Treatment of chronic hyperventilation

Treatment of chronic hyperventilation

This article was written by Ph. D. B. Snitslaar, neurologist, in the 80’s associated with the Phobias project of the Department of Personality Studies of the sub faculty of Psychology at the University of Amsterdam. Later he was employed by the Common Medical Service, Research and Development department, Research section. Although many medical terms are used in this article, it can still provide good background information. Even if you are not a medical doctor and are interested in more accurate information about chronic hyperventilation syndrome, the medical articles on this site may be of interest to you.

Many cases of chronic hyperventilation are not or insufficiently recognized. Treatment of the chronic hyperventilation syndrome, for example, only focuses on the phobic symptoms with which the patient registers. Depending on the specific skills and beliefs (or lack of them) of the therapist, he or she will apply certain medical treatment, talking therapy or behavioral therapy.

Treatment with medication

Treatment of chronic hyperventilation with drugs usually involves the prescription of anxiolytics from the benzodiazepine group. Of this, the success is variable and often ultimately insufficient. In some patients, imipramine (Trofanil) has an unexpectedly favorable effect, even in relatively low doses (eg 3 times daily 10 mg). The panic attacks occur considerably less frequently and less violently: often after 3-7 days of treatment.

Hyperdynamic-beta-adrenergic state 

Where in patients the hyperdynamic-beta-adrenergic state exists in the context of the syndrome of chronic hyperventilation, a substance such as Inderal appears unequivocally active.

Treatment of chronic hyperventilation with psychotherapy

The result of psychotherapy is limited in our experience and often disappointing. Lege artis performed behavioural therapy seems to benefit the most patients with phobic symptoms. What actually brings about the beneficial effect here is not yet clear. The continuous anticipatory preoccupation for the occurrence of panic / anxiety attacks in the phobic situations can be reduced. As a result, the ventilation level of the person concerned can gradually be brought below a critical threshold value. The development of a respiratory alkalosis is then less easy. This will also break the hyperventilation ->anxiety ->hyperventilation relationship.

Adequate explanation to the patient

Furthermore, adequate explanation to the patient about the phenomena plays a role are of great importance. This significantly improves the treatment of chronic hyperventilation. The doctor should never trivialize the severity of the condition. Through the explanation one gives the sufferer in a certain sense a hold. He or she understands a little more about cause and effect relationships. This reduces the feeling of ‘what could happen’ to the passive and powerless patient.

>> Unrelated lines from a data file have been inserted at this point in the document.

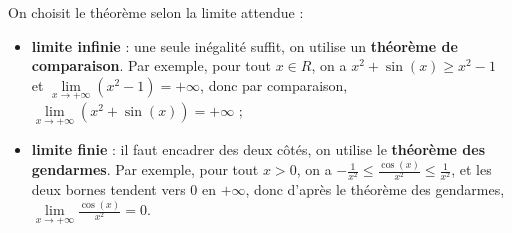 \documentclass[11pt,a4paper]{article}
\newcommand{\R}{\mathbb{R}}
\newcommand{\N}{\mathbb{N}}
\newcommand{\Z}{\mathbb{Z}}
\newcommand{\Q}{\mathbb{Q}}
\newcommand{\vect}[1]{\overrightarrow{#1}}
\newcommand{\fois}[1]{\times{\color{coulExo}#1}}
\providecommand{\Cf}{\mathcal{C}\sb{f}}%
\providecommand{\Cg}{\mathcal{C}\sb{g}}%
\def\R{R}\def\N{N}\def\Z{Z}\def\Q{Q}\def\vect#1{#1}\def\Cf{Cf}\def\Cg{Cg}\def\fois#1{×#1}%
\begin{document}
\begin{remarquebox}
On choisit le théorème selon la limite attendue :
\begin{itemize}
  \item \textbf{limite infinie} : une seule inégalité suffit, on utilise un
        \textbf{théorème de comparaison}. Par exemple, pour tout $x\in\R$, on a
        $x^{2}+\sin(x)\geq x^{2}-1$ et $\lim\limits_{x\to+\infty}\left(x^{2}-1\right)=+\infty$,
        donc par comparaison, $\lim\limits_{x\to+\infty}\left(x^{2}+\sin(x)\right)=+\infty$ ;
  \item \textbf{limite finie} : il faut encadrer des deux côtés, on utilise le
        \textbf{théorème des gendarmes}. Par exemple, pour tout $x>0$, on a
        $-\frac{1}{x^{2}}\leq\frac{\cos(x)}{x^{2}}\leq\frac{1}{x^{2}}$, et les deux bornes
        tendent vers $0$ en $+\infty$, donc d'après le théorème des gendarmes,
        $\lim\limits_{x\to+\infty}\frac{\cos(x)}{x^{2}}=0$.
\end{itemize}
\end{remarquebox}
\end{document}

Re-education of the wrong breathing habits

Several authors have pointed out the beneficial effect of re-education of patients with regard to their wrong breathing habits. Think, for example, of unlearning the frequent deep sighing. Adequate instruction and guidance by an expert physiotherapist may induce the patient to release his (breath-inducing) thoracic breathing in favor of the diaphragmatic (abdominal) breathing type.

Re-education of the respiratory center

The author of this article has positive experience with the re-education of the respiratory center. By learning the respiratory center through disciplined exercises over the course of several months to accept the higher CO2 levels as normal. As a result, the patient loses his or her excessive sensitivity to CO2 again. As a result, he or she is less likely to hyperventilate. In addition, the body will also build up HCO3 buffer again. This leads to a less easy occurrence of the symptoms of respiratory alkalosis. The panic / anxiety states vanish. Also in phobic situations. The anticipatory avoidance behavior is given the opportunity to extinguish. For a detailed explanation of this, see the article on HyperVen therapy.